(Exercise directions): Whenever a line contains the string "کاربری", copy it out of the entries.

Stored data

>>>

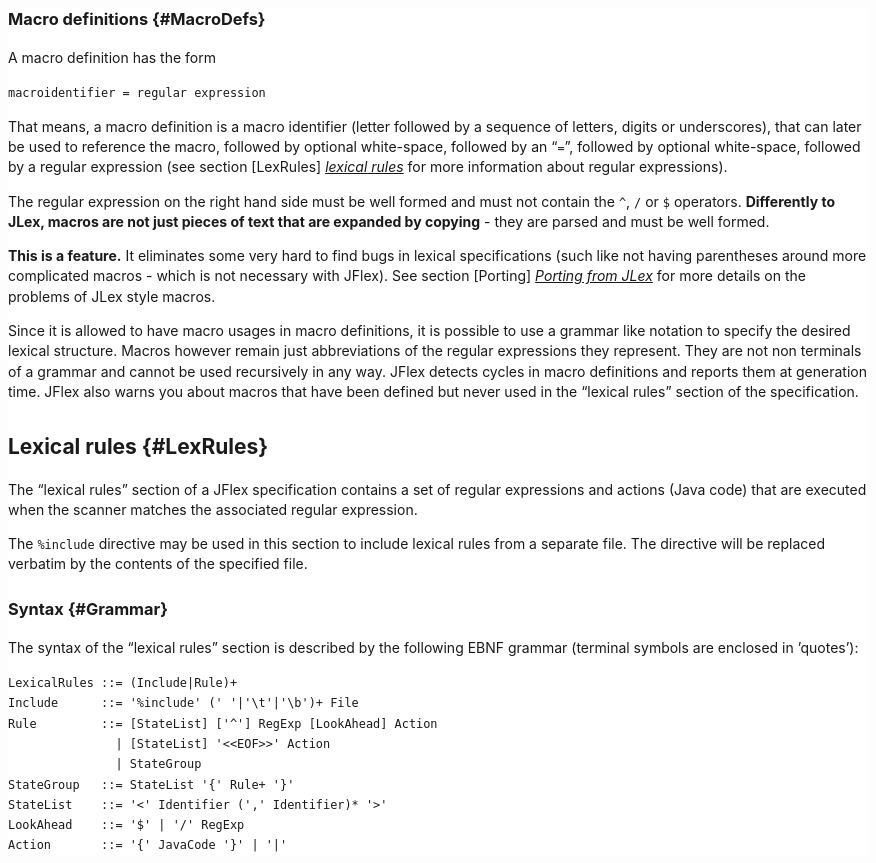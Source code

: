 ### Macro definitions {#MacroDefs}

A macro definition has the form

`macroidentifier = regular expression`

That means, a macro definition is a macro identifier (letter followed by
a sequence of letters, digits or underscores), that can later be used to
reference the macro, followed by optional white-space, followed by an
“`=`”, followed by optional white-space, followed by a regular
expression (see section [LexRules] <span>[*lexical
rules*](#LexRules)</span> for more information about regular
expressions).

The regular expression on the right hand side must be well formed and
must not contain the `^`, `/` or `$` operators. **Differently to JLex,
macros are not just pieces of text that are expanded by copying** - they
are parsed and must be well formed.

**This is a feature.** It eliminates some very hard to find bugs in
lexical specifications (such like not having parentheses around more
complicated macros - which is not necessary with JFlex). See section
[Porting] <span>[*Porting from JLex*](#Porting)</span> for more details
on the problems of JLex style macros.

Since it is allowed to have macro usages in macro definitions, it is
possible to use a grammar like notation to specify the desired lexical
structure. Macros however remain just abbreviations of the regular
expressions they represent. They are not non terminals of a grammar and
cannot be used recursively in any way. JFlex detects cycles in macro
definitions and reports them at generation time. JFlex also warns you
about macros that have been defined but never used in the “lexical
rules” section of the specification.

Lexical rules {#LexRules}
-------------

The “lexical rules” section of a JFlex specification contains a set of
regular expressions and actions (Java code) that are executed when the
scanner matches the associated regular expression.

The `%include` directive may be used in this section to include lexical
rules from a separate file. The directive will be replaced verbatim by
the contents of the specified file.

### Syntax {#Grammar}

The syntax of the “lexical rules” section is described by the following
EBNF grammar (terminal symbols are enclosed in ’quotes’):

    LexicalRules ::= (Include|Rule)+
    Include      ::= '%include' (' '|'\t'|'\b')+ File
    Rule         ::= [StateList] ['^'] RegExp [LookAhead] Action 
                   | [StateList] '<<EOF>>' Action
                   | StateGroup 
    StateGroup   ::= StateList '{' Rule+ '}' 
    StateList    ::= '<' Identifier (',' Identifier)* '>' 
    LookAhead    ::= '$' | '/' RegExp
    Action       ::= '{' JavaCode '}' | '|'


[^1]: Java is a trademark of Sun Microsystems, Inc., and refers to Sun’s
[^2]: Thanks to Dimitri Maziuk for pointing these out.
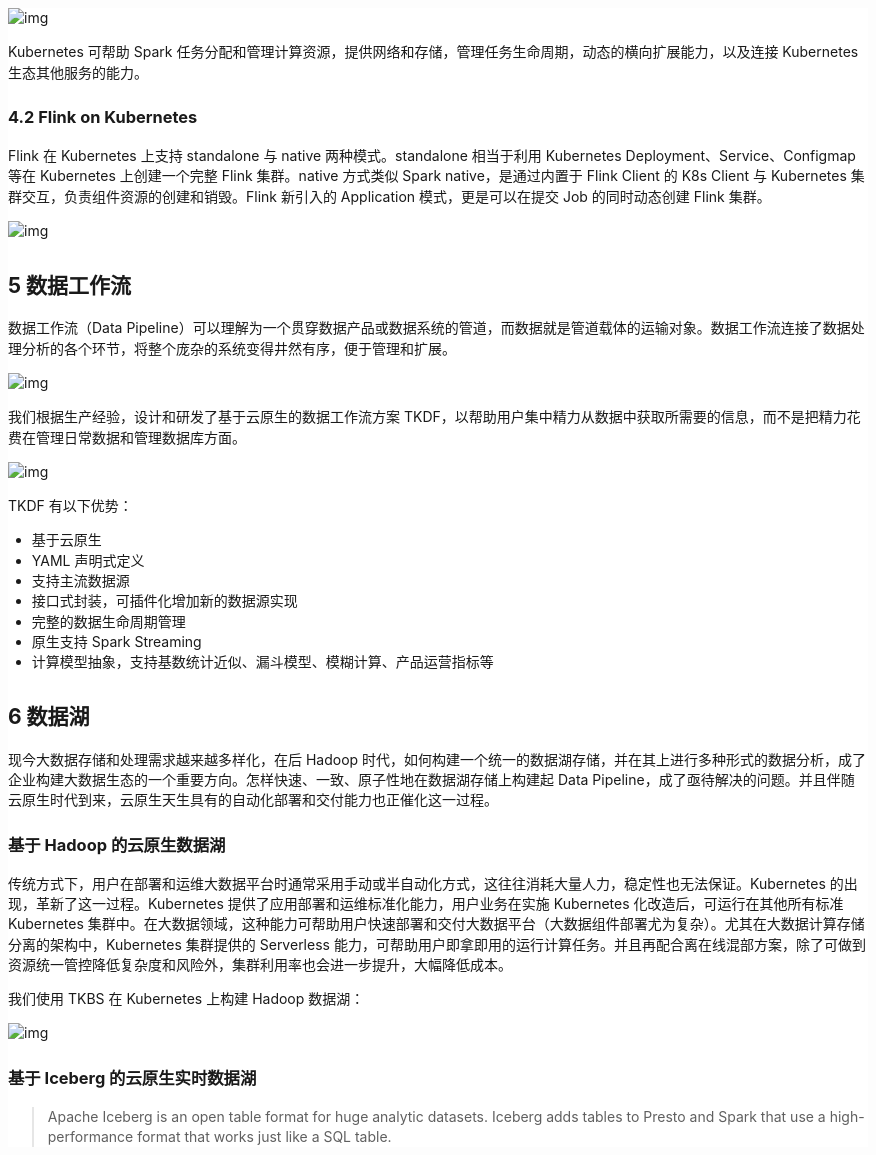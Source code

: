 ![img](https://codimd.s3.shivering-isles.com/demo/uploads/upload_299f55dabcb5c79eca54b6b57630be39.png)

Kubernetes 可帮助 Spark 任务分配和管理计算资源，提供网络和存储，管理任务生命周期，动态的横向扩展能力，以及连接 Kubernetes 生态其他服务的能力。

### 4.2 Flink on Kubernetes

Flink 在 Kubernetes 上支持 standalone 与 native 两种模式。standalone 相当于利用  Kubernetes Deployment、Service、Configmap 等在 Kubernetes 上创建一个完整 Flink  集群。native 方式类似 Spark native，是通过内置于 Flink Client 的 K8s Client 与  Kubernetes 集群交互，负责组件资源的创建和销毁。Flink 新引入的 Application 模式，更是可以在提交 Job  的同时动态创建 Flink 集群。

![img](https://codimd.s3.shivering-isles.com/demo/uploads/upload_8ccea50f07bb5bc87d1af67f8cfdc123.png)

## 5 数据工作流

数据工作流（Data Pipeline）可以理解为一个贯穿数据产品或数据系统的管道，而数据就是管道载体的运输对象。数据工作流连接了数据处理分析的各个环节，将整个庞杂的系统变得井然有序，便于管理和扩展。

![img](https://codimd.s3.shivering-isles.com/demo/uploads/upload_6c90d2d2731f6116280cf3b608436c11.png)

我们根据生产经验，设计和研发了基于云原生的数据工作流方案 TKDF，以帮助用户集中精力从数据中获取所需要的信息，而不是把精力花费在管理日常数据和管理数据库方面。

![img](https://codimd.s3.shivering-isles.com/demo/uploads/upload_7ce3513f3b53f674b483059602ce2936.png)

TKDF 有以下优势：

- 基于云原生
- YAML 声明式定义
- 支持主流数据源
- 接口式封装，可插件化增加新的数据源实现
- 完整的数据生命周期管理
- 原生支持 Spark Streaming
- 计算模型抽象，支持基数统计近似、漏斗模型、模糊计算、产品运营指标等

## 6 数据湖

现今大数据存储和处理需求越来越多样化，在后 Hadoop  时代，如何构建一个统一的数据湖存储，并在其上进行多种形式的数据分析，成了企业构建大数据生态的一个重要方向。怎样快速、一致、原子性地在数据湖存储上构建起 Data Pipeline，成了亟待解决的问题。并且伴随云原生时代到来，云原生天生具有的自动化部署和交付能力也正催化这一过程。

### 基于 Hadoop 的云原生数据湖

传统方式下，用户在部署和运维大数据平台时通常采用手动或半自动化方式，这往往消耗大量人力，稳定性也无法保证。Kubernetes  的出现，革新了这一过程。Kubernetes 提供了应用部署和运维标准化能力，用户业务在实施 Kubernetes  化改造后，可运行在其他所有标准 Kubernetes  集群中。在大数据领域，这种能力可帮助用户快速部署和交付大数据平台（大数据组件部署尤为复杂）。尤其在大数据计算存储分离的架构中，Kubernetes 集群提供的 Serverless  能力，可帮助用户即拿即用的运行计算任务。并且再配合离在线混部方案，除了可做到资源统一管控降低复杂度和风险外，集群利用率也会进一步提升，大幅降低成本。

我们使用 TKBS 在 Kubernetes 上构建 Hadoop 数据湖：

![img](https://codimd.s3.shivering-isles.com/demo/uploads/upload_ca9dad778090eeb69fbeba224ac005d0.png)

### 基于 Iceberg 的云原生实时数据湖

> Apache Iceberg is an open table format for huge analytic datasets.  Iceberg adds tables to Presto and Spark that use a high-performance  format that works just like a SQL table.
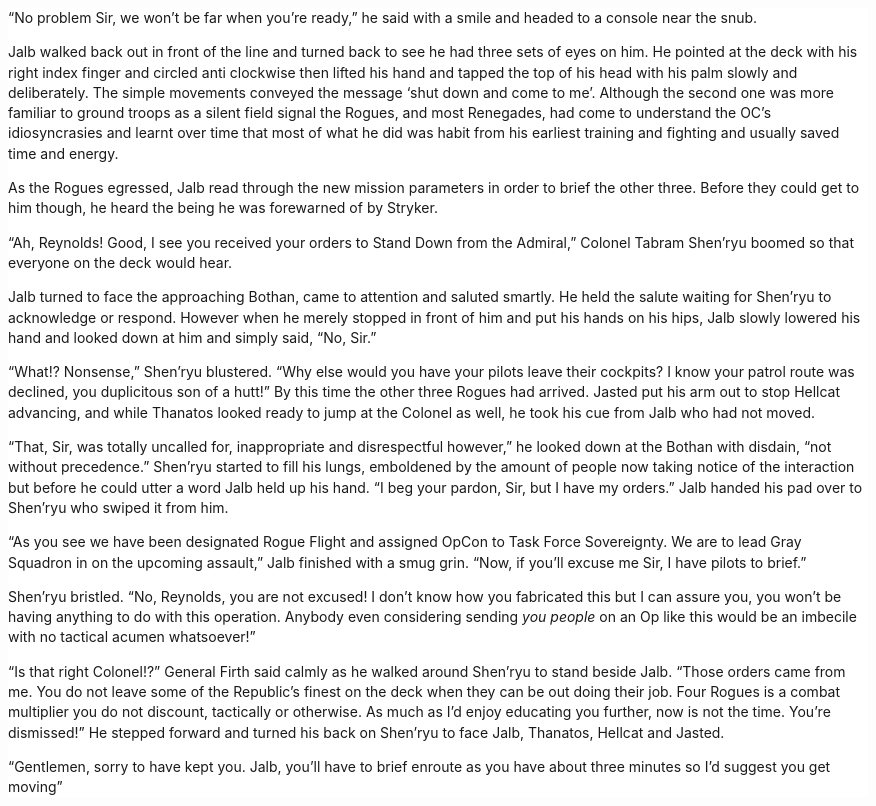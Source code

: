 
“No problem Sir, we won’t be far when you’re ready,” he said with a smile and headed to a console near the snub.  


Jalb walked back out in front of the line and turned back to see he had three sets of eyes on him.  He pointed at the deck with his right index finger and circled anti clockwise then lifted his hand and tapped the top of his head with his palm slowly and deliberately.  The simple movements conveyed the message ‘shut down and come to me’.   Although the second one was more familiar to ground troops as a silent field signal the Rogues, and most Renegades, had come to understand the OC’s idiosyncrasies and learnt over time that most of what he did was habit from his earliest training and fighting and usually saved time and energy.


As the Rogues egressed, Jalb read through the new mission parameters in order to brief the other three.  Before they could get to him though, he heard the being he was forewarned of by Stryker.


“Ah, Reynolds! Good, I see you received your orders to Stand Down from the Admiral,” Colonel Tabram Shen’ryu boomed so that everyone on the deck would hear.  


Jalb turned to face the approaching Bothan, came to attention and saluted smartly.  He held the salute waiting for Shen’ryu to acknowledge or respond.  However when he merely stopped in front of him and put his hands on his hips, Jalb slowly lowered his hand and looked down at him and simply said, “No, Sir.” 


“What!? Nonsense,” Shen’ryu blustered. “Why else would you have your pilots leave their cockpits? I know your patrol route was declined, you duplicitous son of a hutt!” By this time the other three Rogues had arrived.  Jasted put his arm out to stop Hellcat advancing, and while Thanatos looked ready to jump at the Colonel as well, he took his cue from Jalb who had not moved.


“That, Sir, was totally uncalled for, inappropriate and disrespectful however,” he looked down at the Bothan with disdain, “not without precedence.” Shen’ryu started to fill his lungs, emboldened by the amount of people now taking notice of the interaction but before he could utter a word Jalb held up his hand.  “I beg your pardon, Sir, but I have my orders.” Jalb handed his pad over to Shen’ryu who swiped it from him. 


“As you see we have been designated Rogue Flight and assigned OpCon to Task Force Sovereignty.  We are to lead Gray Squadron in on the upcoming assault,” Jalb finished with a smug grin. “Now, if you’ll excuse me Sir, I have pilots to brief.” 



Shen’ryu bristled.  “No, Reynolds, you are not excused!  I don’t know how you fabricated this but I can assure you, you  won’t be having anything to do with this operation.   Anybody even considering sending _you people_
on an Op like this would be an imbecile with no tactical acumen whatsoever!”


“Is that right Colonel!?” General Firth said calmly as he walked around Shen’ryu to stand beside Jalb.  “Those orders came from me.  You do not leave some of the Republic’s finest on the deck when they can be out doing their job.  Four Rogues is a combat multiplier you do not discount, tactically or otherwise.  As much as I’d enjoy educating you further, now is not the time.  You’re dismissed!” He stepped forward and turned his back on Shen’ryu to face Jalb, Thanatos, Hellcat and Jasted.


“Gentlemen, sorry to have kept you.  Jalb, you’ll have to brief enroute as you have about three minutes so I’d suggest you get moving”  
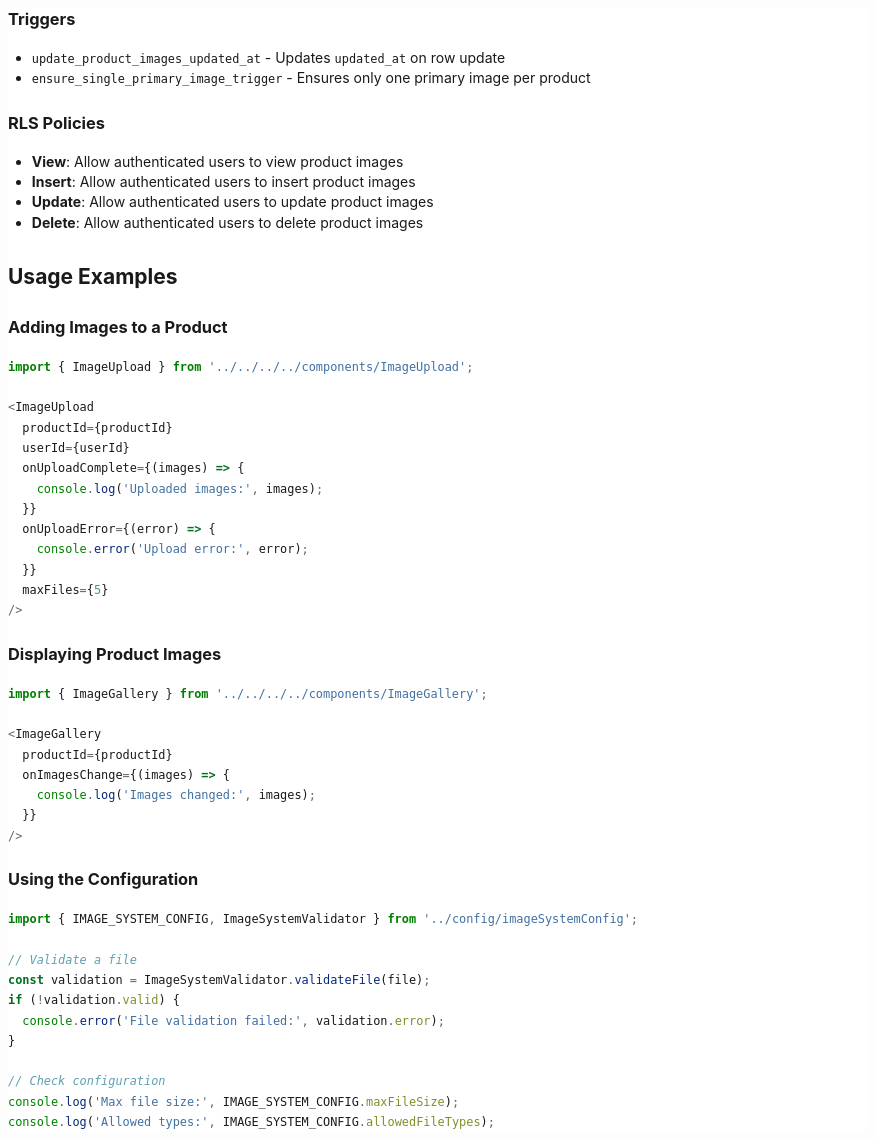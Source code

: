 ### Triggers
- `update_product_images_updated_at` - Updates `updated_at` on row update
- `ensure_single_primary_image_trigger` - Ensures only one primary image per product

### RLS Policies
- **View**: Allow authenticated users to view product images
- **Insert**: Allow authenticated users to insert product images
- **Update**: Allow authenticated users to update product images
- **Delete**: Allow authenticated users to delete product images

## Usage Examples

### Adding Images to a Product
```typescript
import { ImageUpload } from '../../../../components/ImageUpload';

<ImageUpload
  productId={productId}
  userId={userId}
  onUploadComplete={(images) => {
    console.log('Uploaded images:', images);
  }}
  onUploadError={(error) => {
    console.error('Upload error:', error);
  }}
  maxFiles={5}
/>
```

### Displaying Product Images
```typescript
import { ImageGallery } from '../../../../components/ImageGallery';

<ImageGallery
  productId={productId}
  onImagesChange={(images) => {
    console.log('Images changed:', images);
  }}
/>
```

### Using the Configuration
```typescript
import { IMAGE_SYSTEM_CONFIG, ImageSystemValidator } from '../config/imageSystemConfig';

// Validate a file
const validation = ImageSystemValidator.validateFile(file);
if (!validation.valid) {
  console.error('File validation failed:', validation.error);
}

// Check configuration
console.log('Max file size:', IMAGE_SYSTEM_CONFIG.maxFileSize);
console.log('Allowed types:', IMAGE_SYSTEM_CONFIG.allowedFileTypes);
```
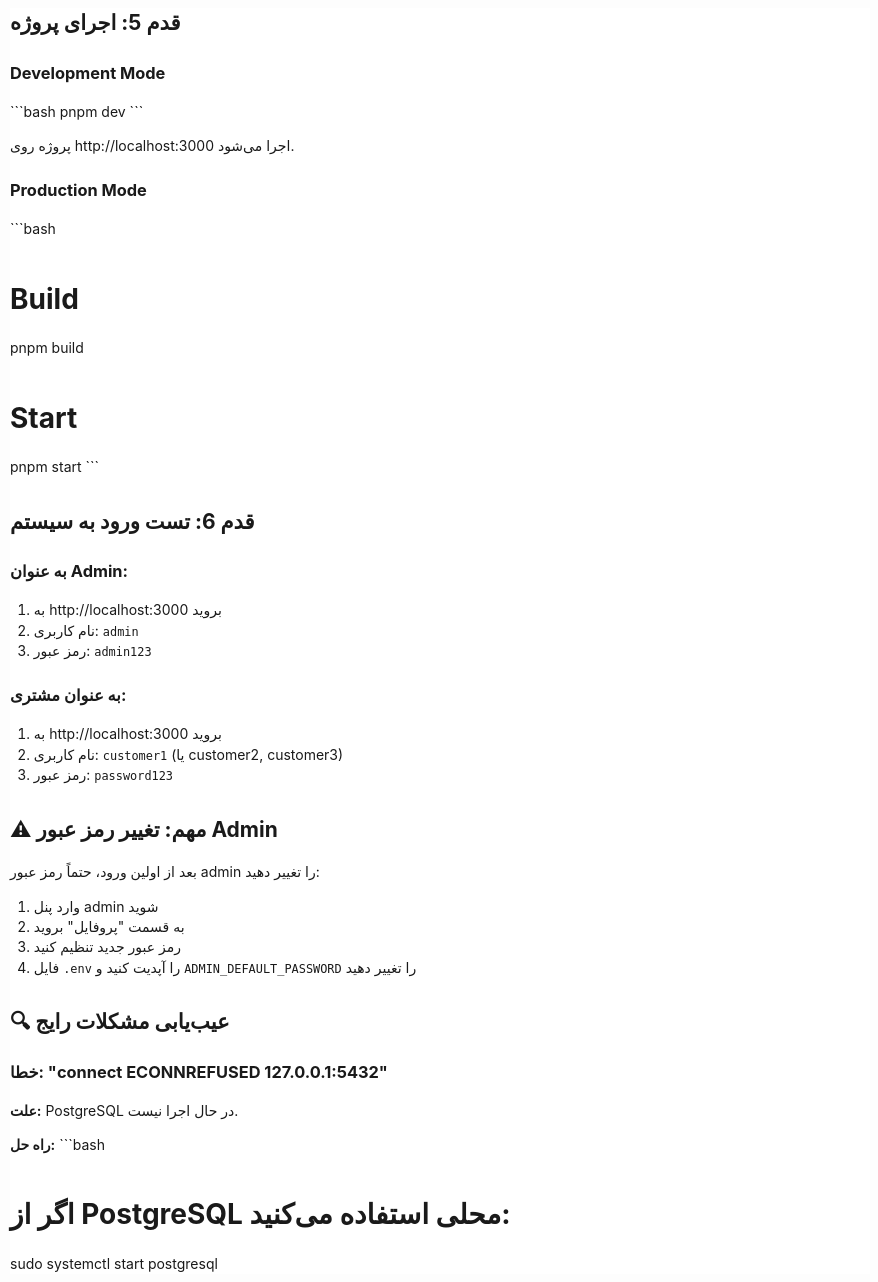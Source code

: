 ## قدم 5: اجرای پروژه

### Development Mode
\`\`\`bash
pnpm dev
\`\`\`

پروژه روی http://localhost:3000 اجرا می‌شود.

### Production Mode
\`\`\`bash
# Build
pnpm build

# Start
pnpm start
\`\`\`

## قدم 6: تست ورود به سیستم

### به عنوان Admin:
1. به http://localhost:3000 بروید
2. نام کاربری: `admin`
3. رمز عبور: `admin123`

### به عنوان مشتری:
1. به http://localhost:3000 بروید
2. نام کاربری: `customer1` (یا customer2, customer3)
3. رمز عبور: `password123`

## ⚠️ مهم: تغییر رمز عبور Admin

بعد از اولین ورود، حتماً رمز عبور admin را تغییر دهید:

1. وارد پنل admin شوید
2. به قسمت "پروفایل" بروید
3. رمز عبور جدید تنظیم کنید
4. فایل `.env` را آپدیت کنید و `ADMIN_DEFAULT_PASSWORD` را تغییر دهید

## 🔍 عیب‌یابی مشکلات رایج

### خطا: "connect ECONNREFUSED 127.0.0.1:5432"

**علت:** PostgreSQL در حال اجرا نیست.

**راه حل:**
\`\`\`bash
# اگر از PostgreSQL محلی استفاده می‌کنید:
sudo systemctl start postgresql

<<<

(Exercise solution):
2. نام کاربری: `admin`
2. نام کاربری: `customer1` (یا customer2, customer3)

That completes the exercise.